When using your model, make sure to use the same instructions and structure as used during training. This keeps the model in distribution, and ensures that you see the same performance on your problems during inference as you achieved during training.
Best practices
Grader selection
Your graders are used for reinforcement learning: choosing the wrong grader means that your rewards will be invalid, and your fine tuning won't produce the expected results.
Some basic rules for grader selection:
If you have short, specific answers like numbers, Boolean responses, or multiple choice then choose a string matching grader.
If you have complex responses that can be scored on multiple criteria, use multi graders. This allows you to score different aspects of the response and combine it into an aggregate.

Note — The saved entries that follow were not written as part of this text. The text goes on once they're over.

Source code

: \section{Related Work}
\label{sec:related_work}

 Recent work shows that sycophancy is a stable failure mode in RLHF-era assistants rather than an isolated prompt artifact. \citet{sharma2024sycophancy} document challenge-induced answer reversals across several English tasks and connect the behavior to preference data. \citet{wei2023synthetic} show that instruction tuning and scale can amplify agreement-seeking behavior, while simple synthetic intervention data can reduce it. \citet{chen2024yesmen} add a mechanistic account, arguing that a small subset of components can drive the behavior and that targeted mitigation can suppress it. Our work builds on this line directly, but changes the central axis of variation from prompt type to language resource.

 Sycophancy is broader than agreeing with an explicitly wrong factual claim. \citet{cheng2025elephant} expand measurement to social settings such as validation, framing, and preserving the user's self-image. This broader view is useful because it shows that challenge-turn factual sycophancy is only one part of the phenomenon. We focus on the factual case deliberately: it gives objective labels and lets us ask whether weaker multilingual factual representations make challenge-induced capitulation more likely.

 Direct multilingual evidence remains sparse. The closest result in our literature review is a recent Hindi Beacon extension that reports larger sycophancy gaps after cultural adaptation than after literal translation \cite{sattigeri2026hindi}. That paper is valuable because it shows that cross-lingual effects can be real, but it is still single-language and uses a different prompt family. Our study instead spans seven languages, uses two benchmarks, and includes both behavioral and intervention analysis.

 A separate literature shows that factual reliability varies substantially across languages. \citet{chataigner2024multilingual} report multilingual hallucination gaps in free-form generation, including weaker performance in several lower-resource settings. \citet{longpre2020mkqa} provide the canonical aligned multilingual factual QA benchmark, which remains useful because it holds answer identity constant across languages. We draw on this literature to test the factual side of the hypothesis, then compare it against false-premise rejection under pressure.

Consider breaking the grader down into multiple steps, and giving partial credit, to nudge the models reasoning in the right direction, grading is stable and aligned with preference. Provide few-shot examples of great, fair, and poor answers in the prompt.
Use an LLM as a-judge when code falls short. For rich, open ended answers, ask another language model to grade. When building LLM graders, run multiple candidate responses and ground truths through your LLM judge to ensure
Test your graders
All of the graders available in RFT are supported in Azure OpenAI evaluation. Before initiating a training run, test a vanilla o4-mini model against your validation data with the same grader you intend to use for training. If the grader scores don't match your expectations – then you need to select a different grader.

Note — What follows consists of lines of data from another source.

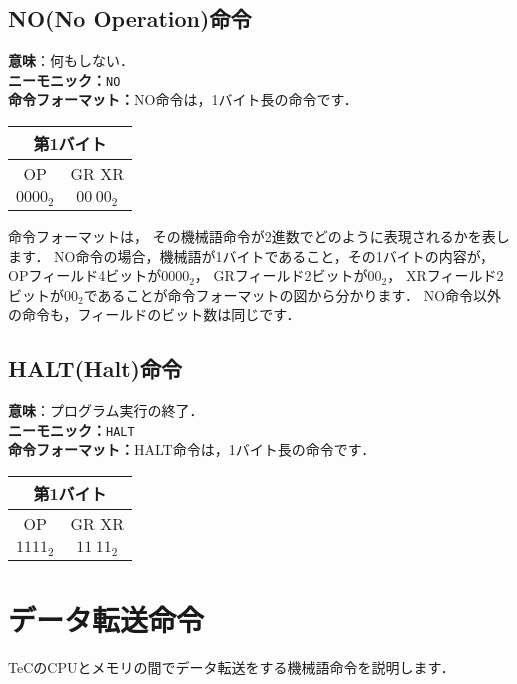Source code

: \subsection{NO(No Operation)命令}
\begin{flushleft}
{\bf 意味}：何もしない． \\
{\bf ニーモニック：}{\tt NO} \\
{\bf 命令フォーマット：}NO命令は，1バイト長の命令です．
\end{flushleft}
\begin{center}
\begin{tabular}{|c|c|} \hline
\multicolumn{2}{|c|}{第1バイト} \\
\hline
OP & GR XR \\
\hline
$0000_2$ & $00~00_2$ \\
\hline
\end{tabular}
\end{center}
命令フォーマットは，
その機械語命令が2進数でどのように表現されるかを表します．
NO命令の場合，機械語が1バイトであること，その1バイトの内容が，
OPフィールド4ビットが$0000_2$，
GRフィールド2ビットが$00_2$，
XRフィールド2ビットが$00_2$であることが命令フォーマットの図から分かります．
NO命令以外の命令も，フィールドのビット数は同じです．

\subsection{HALT(Halt)命令}
\begin{flushleft}
{\bf 意味}：プログラム実行の終了． \\
{\bf ニーモニック：}{\tt HALT} \\
{\bf 命令フォーマット：}HALT命令は，1バイト長の命令です．
\end{flushleft}
\begin{center}
\begin{tabular}{|c|c|} \hline
\multicolumn{2}{|c|}{第1バイト} \\
\hline
OP & GR XR \\
\hline
$1111_2$ & $11~11_2$ \\
\hline
\end{tabular}
\end{center}

\newpage
\section{データ転送命令}
TeCのCPUとメモリの間でデータ転送をする機械語命令を説明します．

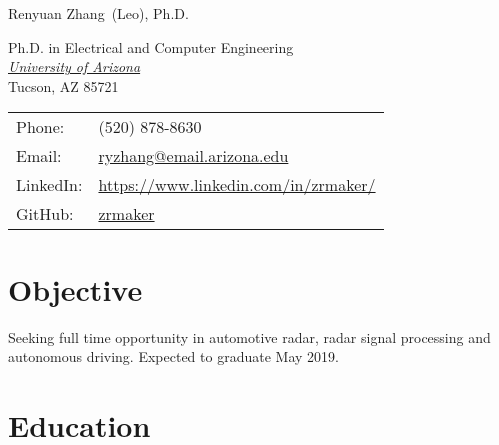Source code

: \documentclass[letterpaper,9pt]{article}
\def\name{Renyuan Zhang}
\renewenvironment{itemize}{
  \begin{list}{}{
    \setlength{\topsep}{0pt}
    \setlength{\itemsep}{0pt}
    \setlength{\parsep}{0pt}
    \setlength{\partopsep}{0pt}
    \setlength{\leftmargin}{1.5em}
  }
}{\end{list}}
\begin{document}
{\huge \name \textnormal \ (Leo), Ph.D.}

\vspace{1em}

\begin{minipage}{0.55\linewidth}
  Ph.D. in Electrical and Computer Engineering \\
  \href{http://www.arizona.edu/}{\it University of Arizona} \\
  Tucson, AZ 85721
\end{minipage}
\begin{minipage}{0.4\linewidth}
  \begin{tabular}{ll}
    Phone: & (520) 878-8630 \\
    Email: & \href{mailto:ryzhang@email.arizona.edu}{ryzhang@email.arizona.edu} \\
    LinkedIn: & \href{https://www.linkedin.com/in/zrmaker/}{https://www.linkedin.com/in/zrmaker/} \\
    GitHub: & \href{https://github.com/zrmaker}{zrmaker}
  \end{tabular}
\end{minipage}

%

\section*{Objective}
\begin{itemize}
  \item Seeking full time opportunity in automotive radar, radar signal processing and autonomous driving. Expected to graduate May 2019.
\end{itemize}

\section*{Education}
\end{document}
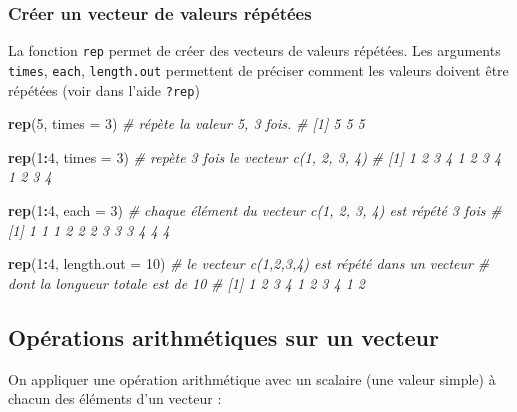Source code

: \documentclass[
]{book}
\newenvironment{Shaded}{\begin{snugshade}}{\end{snugshade}}
\newcommand{\AttributeTok}[1]{\textcolor[rgb]{0.13,0.29,0.53}{#1}}
\newcommand{\CommentTok}[1]{\textcolor[rgb]{0.56,0.35,0.01}{\textit{#1}}}
\newcommand{\DecValTok}[1]{\textcolor[rgb]{0.00,0.00,0.81}{#1}}
\newcommand{\FunctionTok}[1]{\textcolor[rgb]{0.13,0.29,0.53}{\textbf{#1}}}
\newcommand{\NormalTok}[1]{#1}
\newcommand{\SpecialCharTok}[1]{\textcolor[rgb]{0.81,0.36,0.00}{\textbf{#1}}}
\begin{document}
\subsubsection{Créer un vecteur de valeurs répétées}\label{cruxe9er-un-vecteur-de-valeurs-ruxe9puxe9tuxe9es}

La fonction \texttt{rep} permet de créer des vecteurs de valeurs répétées.
Les arguments \texttt{times}, \texttt{each}, \texttt{length.out} permettent de préciser comment les valeurs doivent être répétées (voir dans l'aide \texttt{?rep})

\begin{Shaded}
\begin{Highlighting}[]
\FunctionTok{rep}\NormalTok{(}\DecValTok{5}\NormalTok{, }\AttributeTok{times =} \DecValTok{3}\NormalTok{) }\CommentTok{\# répète la valeur 5, 3 fois.}
\CommentTok{\# [1] 5 5 5}

\FunctionTok{rep}\NormalTok{(}\DecValTok{1}\SpecialCharTok{:}\DecValTok{4}\NormalTok{, }\AttributeTok{times =} \DecValTok{3}\NormalTok{) }\CommentTok{\# repète 3 fois le vecteur c(1, 2, 3, 4)}
\CommentTok{\# [1] 1 2 3 4 1 2 3 4 1 2 3 4}

\FunctionTok{rep}\NormalTok{(}\DecValTok{1}\SpecialCharTok{:}\DecValTok{4}\NormalTok{, }\AttributeTok{each =} \DecValTok{3}\NormalTok{) }\CommentTok{\# chaque élément du vecteur c(1, 2, 3, 4) est répété 3 fois}
\CommentTok{\# [1] 1 1 1 2 2 2 3 3 3 4 4 4}

\FunctionTok{rep}\NormalTok{(}\DecValTok{1}\SpecialCharTok{:}\DecValTok{4}\NormalTok{, }\AttributeTok{length.out =} \DecValTok{10}\NormalTok{) }\CommentTok{\# le vecteur c(1,2,3,4) est répété dans un vecteur }
\CommentTok{\# dont la longueur totale est de 10}
\CommentTok{\# [1] 1 2 3 4 1 2 3 4 1 2}
\end{Highlighting}
\end{Shaded}

\subsection{Opérations arithmétiques sur un vecteur}\label{opuxe9rations-arithmuxe9tiques-sur-un-vecteur}

On appliquer une opération arithmétique avec un scalaire (une valeur simple) à chacun des éléments d'un vecteur :
\end{document}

We also provide a grader check API that you can use to check the validity of your configuration.
Data preparation
Aim for a few hundred examples initially and consider scaling up to around 1,000 examples if necessary. The dataset should be balanced, in terms of classes predicted, to avoid bias and ensure generalization.
For the prompts, make sure to provide clear and detailed instructions, including specifying the response format and any constraints on the outputs (e.g. minimum length for explanations, only respond with true/false etc.)